The Figure 3 caption needs work.  The plotted curves are not “Contours” in the usual sense of indicating the path of a constant property, so this word should be replaced with something like “Curves”.  “The arrows to the right of each plot”---there are no arrows shown?  The curves have varying color from black through red to white, but the caption does not explain the meaning of these colors.

 

This figure and caption have been revised.

 

 

Section 3.2.1, line 496+: The interpretation of mid-latitude (extratropical) cold zones and warm belts via upwelling and downwelling respectively is assumptive---see for example: https://dps53-aas.ipostersessions.com/Default.aspx?s=91-AD-E4-0F-83-F1-F1-4F-F9-11-B1-A4-06-7E-7D-B0

The point is that turning off upwelling and downwelling does not turn off the cold and warm anomalies in the extratropical troposphere; they are present regardless. This point also applies to the discussion in Section 3.3.3 for Uranus and Neptune, where it may help with the conundrum presented.

 

I would like to express my gratitude for this comment. I have revisited this poster and it has opened my eyes. I had fallen into the trap.  The text has now been changed to be clear that interpretations of upwelling and downwelling were assumptive and not the only interpretations.  Thank you for the insight.

 

Latitudes should be indicated as planetographic (preferred for dynamics) or planetocentric, especially for Saturn and Jupiter.  For example, in the caption to Figure 6 on p. 16, the dashed lines are +/- 12 deg, but is this planetographic or planetocentric? The distinction matters.

 

I have revised the text to specify planetographic or centric where necessary.

 

The English is rough throughout---the article would benefit from professional copyediting. A few examples: line 32: “was the naturally investigated first”

 

My apologies for the poor, rushed writing.   I have corrected all the errors you have noted, plus a few more.   I have hopefully not introduced too many new errors in the new text.

 

line 61: “observations of the Venus”

line 119: “initial temperatures measurements”

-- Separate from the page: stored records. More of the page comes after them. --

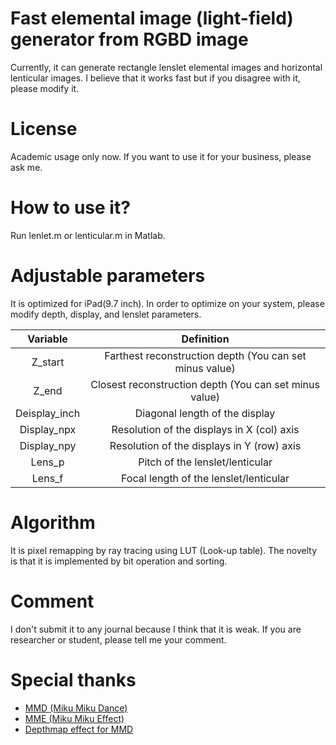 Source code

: # Fast elemental image (light-field) generator from RGBD image
Currently, it can generate rectangle lenslet elemental images and horizontal lenticular images.
I believe that it works fast but if you disagree with it, please modify it.

# License
Academic usage only now. 
If you want to use it for your business, please ask me.

# How to use it?
Run lenlet.m or lenticular.m in Matlab.

# Adjustable parameters
It is optimized for iPad(9.7 inch).
In order to optimize on your system, please modify depth, display, and lenslet parameters.

|Variable|Definition|
|:-:|:-:|
|Z_start|Farthest reconstruction depth (You can set minus value)|
|Z_end|Closest reconstruction depth (You can set minus value)|
|Deisplay_inch|Diagonal length of the display|
|Display_npx|Resolution of the displays in X (col) axis|
|Display_npy|Resolution of the displays in Y (row) axis|
|Lens_p|Pitch of the lenslet/lenticular|
|Lens_f|Focal length of the lenslet/lenticular|

# Algorithm
It is pixel remapping by ray tracing using LUT (Look-up table).
The novelty is that it is implemented by bit operation and sorting.

# Comment
I don't submit it to any journal because I think that it is weak.
If you are researcher or student, please tell me your comment.

# Special thanks

* [MMD (Miku Miku Dance)](http://www.geocities.jp/higuchuu4/)
* [MME (Miku Miku Effect)](https://bowlroll.net/file/35013)
* [Depthmap effect for MMD](http://seiga.nicovideo.jp/seiga/im4372355)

line 120: “longer and longer wavelengths…millimeter, and sub-millimeter” <jumbled order>

line 145: “acutely interpreted” <does not make sense; need to rephrase>

line 151-152: “of the CH4 at could” <missing words>

line 170: “prinn1975phosphine,prinn1977carbon” <formatting typos>

line 195: “cm(-1)” <typo>

line 201, 295, 328, 347, 368, 414, 443, 444, 533, 562, 620, 709: 

“[104? ]” “[188? ]”  “[206? -210]”  “??” “189?” “Figure ??” “249?” “188?” “269? ?” “Figure ??” “Figure ??” “??. From” <extraneous “?”>

line 256: “CIRS observations of the Jupiter”

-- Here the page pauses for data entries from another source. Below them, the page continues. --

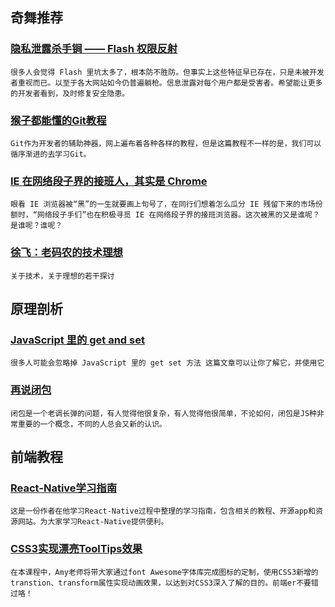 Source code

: 
## 奇舞推荐

### [隐私泄露杀手锏 —— Flash 权限反射](http://www.cnblogs.com/index-html/p/swf-reflect-priv.html)

    很多人会觉得 Flash 里坑太多了，根本防不胜防。但事实上这些特征早已存在，只是未被开发者重视而已。以至于各大网站如今仍普遍躺枪。信息泄露对每个用户都是受害者。希望能让更多的开发者看到，及时修复安全隐患。

### [猴子都能懂的Git教程](http://backlogtool.com/git-guide/cn/)

    Git作为开发者的辅助神器，网上遍布着各种各样的教程，但是这篇教程不一样的是，我们可以循序渐进的去学习Git。

### [IE 在网络段子界的接班人，其实是 Chrome](http://www.pingwest.com/fun-pics-about-chrome/)

    眼看 IE 浏览器被“黑”的一生就要画上句号了，在同行们想着怎么瓜分 IE 残留下来的市场份额时，“网络段子手们”也在积极寻觅 IE 在网络段子界的接班浏览器。这次被黑的又是谁呢？是谁呢？谁呢？

### [徐飞：老码农的技术理想](http://blog.jobbole.com/86228/)

    关于技术，关于理想的若干探讨

## 原理剖析

### [JavaScript 里的 get and set](http://l-movingon.github.io/code/getter-and-setter.html)

    很多人可能会忽略掉 JavaScript 里的 get set 方法 这篇文章可以让你了解它，并使用它

### [再说闭包](http://www.html-js.com/article/Fine-blind-ponder)

    闭包是一个老调长弹的问题，有人觉得他很复杂，有人觉得他很简单，不论如何，闭包是JS种非常重要的一个概念，不同的人总会又新的认识。

## 前端教程

### [React-Native学习指南](https://github.com/ele828/react-native-guide)

    这是一份作者在他学习React-Native过程中整理的学习指南，包含相关的教程、开源app和资源网站。为大家学习React-Native提供便利。

### [CSS3实现漂亮ToolTips效果](http://www.imooc.com/view/331)

    在本课程中，Amy老师将带大家通过font Awesome字体库完成图标的定制，使用CSS3新增的transtion、transform属性实现动画效果，以达到对CSS3深入了解的目的。前端er不要错过咯！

line 288: “ISO was followed the Spitzer

line 296: “(CH3C2H/C3H4)” <what is the purpose of “/C3H4” ?>

line 529: “Section []”

line 628: “~75circ

line 657: “to signifiicantly shorter” -> “to be significantly shorter” <2 typos>

line 692-693: “predicted temperatures and should rise” <missing word>

line 719+: <Lots of extraneous template instructions>

 

The above errors, including LaTeX formatting issues, have now been corrected. Thanks again for your help.